What you should do:
The records below are to be restated word for word; their pictures are not.

Information shown:
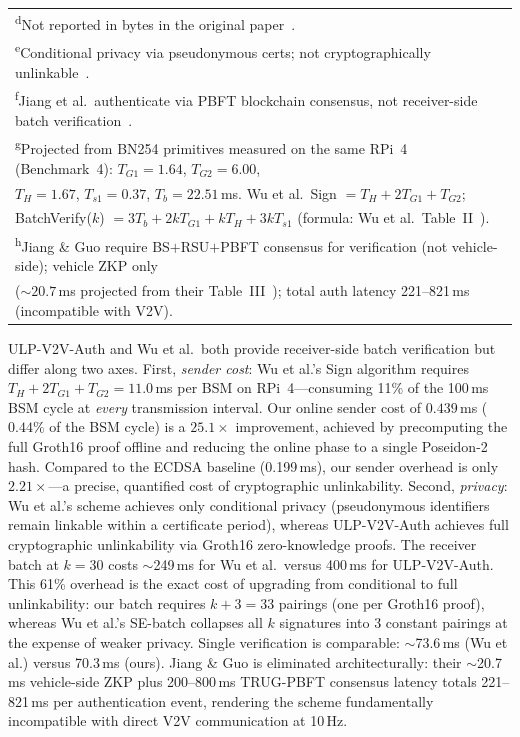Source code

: \begin{table}[t]
{\begin{tabular}{@{}lcccc@{}}
\multicolumn{5}{l}{\textsuperscript{d}Not reported in bytes in the original paper~\cite{jiang2024}.} \\
\multicolumn{5}{l}{\textsuperscript{e}Conditional privacy via pseudonymous certs; not cryptographically unlinkable~\cite{zhang2024}.} \\
\multicolumn{5}{l}{\textsuperscript{f}Jiang et al.\ authenticate via PBFT blockchain consensus, not receiver-side batch verification~\cite{jiang2024}.} \\
\multicolumn{5}{l}{\textsuperscript{g}Projected from BN254 primitives measured on the same RPi~4 (Benchmark~4): $T_{G1}{=}1.64$, $T_{G2}{=}6.00$,} \\
\multicolumn{5}{l}{\quad $T_H{=}1.67$, $T_{s1}{=}0.37$, $T_b{=}22.51$\,ms. Wu et al.\ Sign $= T_H{+}2T_{G1}{+}T_{G2}$;} \\
\multicolumn{5}{l}{\quad BatchVerify($k$) $= 3T_b + 2kT_{G1} + kT_H + 3kT_{s1}$ (formula: Wu et al.\ Table~II~\cite{zhang2024}).} \\
\multicolumn{5}{l}{\textsuperscript{h}Jiang \& Guo require BS$+$RSU$+$PBFT consensus for verification (not vehicle-side); vehicle ZKP only} \\
\multicolumn{5}{l}{\quad (${\sim}20.7$\,ms projected from their Table~III~\cite{jiang2024}); total auth latency 221--821\,ms (incompatible with V2V).} \\
\end{tabular}%
}
\end{table}

ULP-V2V-Auth and Wu et al.\ both provide receiver-side batch verification but
differ along two axes. First, \emph{sender cost}: Wu et al.'s Sign algorithm
requires $T_H + 2T_{G1} + T_{G2} = 11.0$\,ms per BSM on RPi~4---consuming
11\% of the 100\,ms BSM cycle at \emph{every} transmission interval. Our
online sender cost of $0.439$\,ms ($0.44\%$ of the BSM cycle) is a
$\mathbf{25.1\times}$ improvement, achieved by precomputing the full Groth16
proof offline and reducing the online phase to a single Poseidon-2 hash.
Compared to the ECDSA baseline (0.199\,ms), our sender overhead is only
$2.21\times$---a precise, quantified cost of cryptographic unlinkability.
Second, \emph{privacy}: Wu et al.'s scheme achieves only conditional privacy
(pseudonymous identifiers remain linkable within a certificate period), whereas
ULP-V2V-Auth achieves full cryptographic unlinkability via Groth16
zero-knowledge proofs. The receiver batch at $k=30$ costs $\sim$249\,ms for
Wu et al.\ versus 400\,ms for ULP-V2V-Auth. This 61\% overhead is the exact
cost of upgrading from conditional to full unlinkability: our batch requires
$k{+}3 = 33$ pairings (one per Groth16 proof), whereas Wu et al.'s SE-batch
collapses all $k$ signatures into 3 constant pairings at the expense of
weaker privacy. Single verification is comparable: $\sim$73.6\,ms (Wu et al.)
versus 70.3\,ms (ours). Jiang \& Guo is eliminated architecturally: their
$\sim$20.7\,ms vehicle-side ZKP plus 200--800\,ms TRUG-PBFT consensus latency
totals 221--821\,ms per authentication event, rendering the scheme fundamentally
incompatible with direct V2V communication at 10\,Hz.
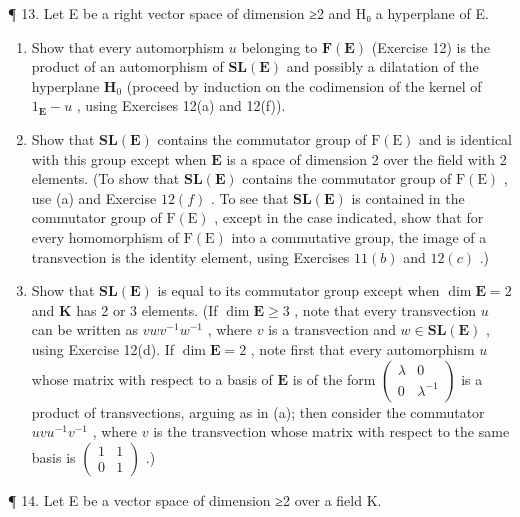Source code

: ¶ 13. Let E be a right vector space of dimension ≥2 and H₀ a hyperplane of E.

\begin{enumerate}
\def\labelenumi{(\alph{enumi})}
\item
  Show that every automorphism \(u\) belonging to \(\mathbf{F}(\mathbf{E})\) (Exercise 12) is the product of an automorphism of \(\mathbf{SL}(\mathbf{E})\) and possibly a dilatation of the hyperplane \(\mathbf{H}_0\) (proceed by induction on the codimension of the kernel of \(1_{\mathbf{E}} - u\) , using Exercises 12(a) and 12(f)).
\item
  Show that \(\mathbf{SL}(\mathbf{E})\) contains the commutator group of \(\mathrm{F(E)}\) and is identical with this group except when \(\mathbf{E}\) is a space of dimension 2 over the field with 2 elements. (To show that \(\mathbf{SL}(\mathbf{E})\) contains the commutator group of \(\mathrm{F(E)}\) , use (a) and Exercise \(12(f)\) . To see that \(\mathbf{SL}(\mathbf{E})\) is contained in the commutator group of \(\mathrm{F(E)}\) , except in the case indicated, show that for every homomorphism of \(\mathrm{F(E)}\) into a commutative group, the image of a transvection is the identity element, using Exercises \(11(b)\) and \(12(c)\) .)
\item
  Show that \(\mathbf{SL}(\mathbf{E})\) is equal to its commutator group except when \(\dim \mathbf{E} = 2\) and \(\mathbf{K}\) has 2 or 3 elements. (If \(\dim \mathbf{E} \geqslant 3\) , note that every transvection \(u\) can be written as \(vwv^{-1}w^{-1}\) , where \(v\) is a transvection and \(w \in \mathbf{SL}(\mathbf{E})\) , using Exercise 12(d). If \(\dim \mathbf{E} = 2\) , note first that every automorphism \(u\) whose matrix with respect to a basis of \(\mathbf{E}\) is of the form \(\begin{pmatrix} \lambda & 0 \\ 0 & \lambda^{-1} \end{pmatrix}\) is a product of transvections, arguing as in (a); then consider the commutator \(uvu^{-1}v^{-1}\) , where \(v\) is the transvection whose matrix with respect to the same basis is \(\begin{pmatrix} 1 & 1 \\ 0 & 1 \end{pmatrix}\) .)
\end{enumerate}

¶ 14. Let E be a vector space of dimension ≥2 over a field K.

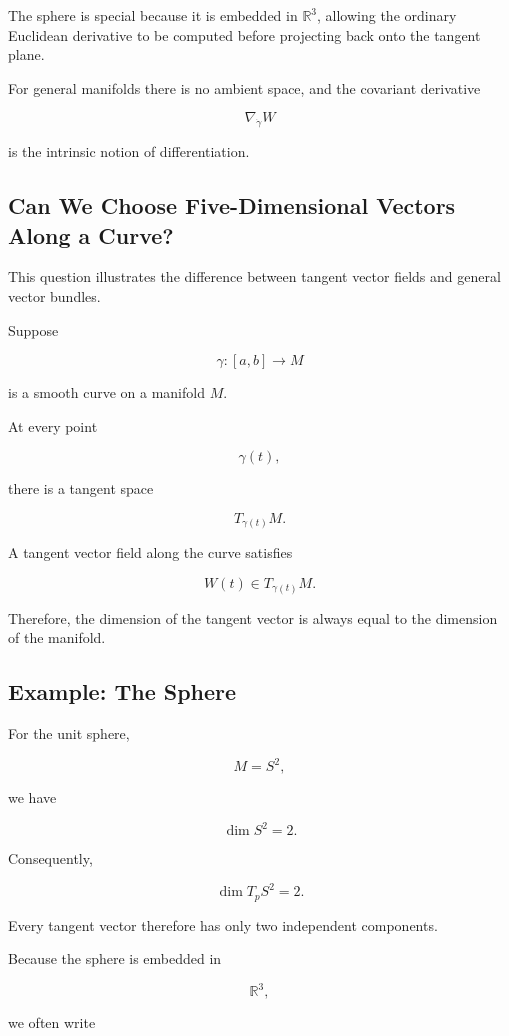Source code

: \documentclass[12pt,a4paper]{article}
\theoremstyle{notespace}
\begin{document}
The sphere is special because it is embedded in \(\mathbb{R}^3\), allowing
the ordinary Euclidean derivative to be computed before projecting back
onto the tangent plane.

For general manifolds there is no ambient space, and the covariant
derivative

\[
\boxed{
	\nabla_{\dot\gamma}W
}
\]

is the intrinsic notion of differentiation.


\subsection{Can We Choose Five-Dimensional Vectors Along a Curve?}

This question illustrates the difference between tangent vector fields and
general vector bundles.

Suppose

\[
\gamma:[a,b]\longrightarrow M
\]

is a smooth curve on a manifold \(M\).

At every point

\[
\gamma(t),
\]

there is a tangent space

\[
T_{\gamma(t)}M.
\]

A tangent vector field along the curve satisfies

\[
\boxed{
	W(t)\in T_{\gamma(t)}M.
}
\]

Therefore, the dimension of the tangent vector is always equal to the
dimension of the manifold.


\subsection{Example: The Sphere}

For the unit sphere,

\[
M=S^2,
\]

we have

\[
\dim S^2=2.
\]

Consequently,

\[
\boxed{
	\dim T_pS^2=2.
}
\]

Every tangent vector therefore has only two independent components.

Because the sphere is embedded in

\[
\mathbb R^3,
\]

we often write
\end{document}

Your solution:
Source code

: \begin{table}[t]
{\begin{tabular}{@{}lcccc@{}}
\multicolumn{5}{l}{\textsuperscript{d}Not reported in bytes in the original paper~\cite{jiang2024}.} \\
\multicolumn{5}{l}{\textsuperscript{e}Conditional privacy via pseudonymous certs; not cryptographically unlinkable~\cite{zhang2024}.} \\
\multicolumn{5}{l}{\textsuperscript{f}Jiang et al.\ authenticate via PBFT blockchain consensus, not receiver-side batch verification~\cite{jiang2024}.} \\
\multicolumn{5}{l}{\textsuperscript{g}Projected from BN254 primitives measured on the same RPi~4 (Benchmark~4): $T_{G1}{=}1.64$, $T_{G2}{=}6.00$,} \\
\multicolumn{5}{l}{\quad $T_H{=}1.67$, $T_{s1}{=}0.37$, $T_b{=}22.51$\,ms. Wu et al.\ Sign $= T_H{+}2T_{G1}{+}T_{G2}$;} \\
\multicolumn{5}{l}{\quad BatchVerify($k$) $= 3T_b + 2kT_{G1} + kT_H + 3kT_{s1}$ (formula: Wu et al.\ Table~II~\cite{zhang2024}).} \\
\multicolumn{5}{l}{\textsuperscript{h}Jiang \& Guo require BS$+$RSU$+$PBFT consensus for verification (not vehicle-side); vehicle ZKP only} \\
\multicolumn{5}{l}{\quad (${\sim}20.7$\,ms projected from their Table~III~\cite{jiang2024}); total auth latency 221--821\,ms (incompatible with V2V).} \\
\end{tabular}%
}
\end{table}

ULP-V2V-Auth and Wu et al.\ both provide receiver-side batch verification but
differ along two axes. First, \emph{sender cost}: Wu et al.'s Sign algorithm
requires $T_H + 2T_{G1} + T_{G2} = 11.0$\,ms per BSM on RPi~4---consuming
11\% of the 100\,ms BSM cycle at \emph{every} transmission interval. Our
online sender cost of $0.439$\,ms ($0.44\%$ of the BSM cycle) is a
$\mathbf{25.1\times}$ improvement, achieved by precomputing the full Groth16
proof offline and reducing the online phase to a single Poseidon-2 hash.
Compared to the ECDSA baseline (0.199\,ms), our sender overhead is only
$2.21\times$---a precise, quantified cost of cryptographic unlinkability.
Second, \emph{privacy}: Wu et al.'s scheme achieves only conditional privacy
(pseudonymous identifiers remain linkable within a certificate period), whereas
ULP-V2V-Auth achieves full cryptographic unlinkability via Groth16
zero-knowledge proofs. The receiver batch at $k=30$ costs $\sim$249\,ms for
Wu et al.\ versus 400\,ms for ULP-V2V-Auth. This 61\% overhead is the exact
cost of upgrading from conditional to full unlinkability: our batch requires
$k{+}3 = 33$ pairings (one per Groth16 proof), whereas Wu et al.'s SE-batch
collapses all $k$ signatures into 3 constant pairings at the expense of
weaker privacy. Single verification is comparable: $\sim$73.6\,ms (Wu et al.)
versus 70.3\,ms (ours). Jiang \& Guo is eliminated architecturally: their
$\sim$20.7\,ms vehicle-side ZKP plus 200--800\,ms TRUG-PBFT consensus latency
totals 221--821\,ms per authentication event, rendering the scheme fundamentally
incompatible with direct V2V communication at 10\,Hz.
Source code

: ¶ 13. Let E be a right vector space of dimension ≥2 and H₀ a hyperplane of E.

\begin{enumerate}
\def\labelenumi{(\alph{enumi})}
\item
  Show that every automorphism \(u\) belonging to \(\mathbf{F}(\mathbf{E})\) (Exercise 12) is the product of an automorphism of \(\mathbf{SL}(\mathbf{E})\) and possibly a dilatation of the hyperplane \(\mathbf{H}_0\) (proceed by induction on the codimension of the kernel of \(1_{\mathbf{E}} - u\) , using Exercises 12(a) and 12(f)).
\item
  Show that \(\mathbf{SL}(\mathbf{E})\) contains the commutator group of \(\mathrm{F(E)}\) and is identical with this group except when \(\mathbf{E}\) is a space of dimension 2 over the field with 2 elements. (To show that \(\mathbf{SL}(\mathbf{E})\) contains the commutator group of \(\mathrm{F(E)}\) , use (a) and Exercise \(12(f)\) . To see that \(\mathbf{SL}(\mathbf{E})\) is contained in the commutator group of \(\mathrm{F(E)}\) , except in the case indicated, show that for every homomorphism of \(\mathrm{F(E)}\) into a commutative group, the image of a transvection is the identity element, using Exercises \(11(b)\) and \(12(c)\) .)
\item
  Show that \(\mathbf{SL}(\mathbf{E})\) is equal to its commutator group except when \(\dim \mathbf{E} = 2\) and \(\mathbf{K}\) has 2 or 3 elements. (If \(\dim \mathbf{E} \geqslant 3\) , note that every transvection \(u\) can be written as \(vwv^{-1}w^{-1}\) , where \(v\) is a transvection and \(w \in \mathbf{SL}(\mathbf{E})\) , using Exercise 12(d). If \(\dim \mathbf{E} = 2\) , note first that every automorphism \(u\) whose matrix with respect to a basis of \(\mathbf{E}\) is of the form \(\begin{pmatrix} \lambda & 0 \\ 0 & \lambda^{-1} \end{pmatrix}\) is a product of transvections, arguing as in (a); then consider the commutator \(uvu^{-1}v^{-1}\) , where \(v\) is the transvection whose matrix with respect to the same basis is \(\begin{pmatrix} 1 & 1 \\ 0 & 1 \end{pmatrix}\) .)
\end{enumerate}

¶ 14. Let E be a vector space of dimension ≥2 over a field K.

Source code

: \documentclass[12pt,a4paper]{article}
\theoremstyle{notespace}
\begin{document}
The sphere is special because it is embedded in \(\mathbb{R}^3\), allowing
the ordinary Euclidean derivative to be computed before projecting back
onto the tangent plane.

For general manifolds there is no ambient space, and the covariant
derivative

\[
\boxed{
	\nabla_{\dot\gamma}W
}
\]

is the intrinsic notion of differentiation.


\subsection{Can We Choose Five-Dimensional Vectors Along a Curve?}

This question illustrates the difference between tangent vector fields and
general vector bundles.

Suppose

\[
\gamma:[a,b]\longrightarrow M
\]

is a smooth curve on a manifold \(M\).

At every point

\[
\gamma(t),
\]

there is a tangent space

\[
T_{\gamma(t)}M.
\]

A tangent vector field along the curve satisfies

\[
\boxed{
	W(t)\in T_{\gamma(t)}M.
}
\]

Therefore, the dimension of the tangent vector is always equal to the
dimension of the manifold.


\subsection{Example: The Sphere}

For the unit sphere,

\[
M=S^2,
\]

we have

\[
\dim S^2=2.
\]

Consequently,

\[
\boxed{
	\dim T_pS^2=2.
}
\]

Every tangent vector therefore has only two independent components.

Because the sphere is embedded in

\[
\mathbb R^3,
\]

we often write
\end{document}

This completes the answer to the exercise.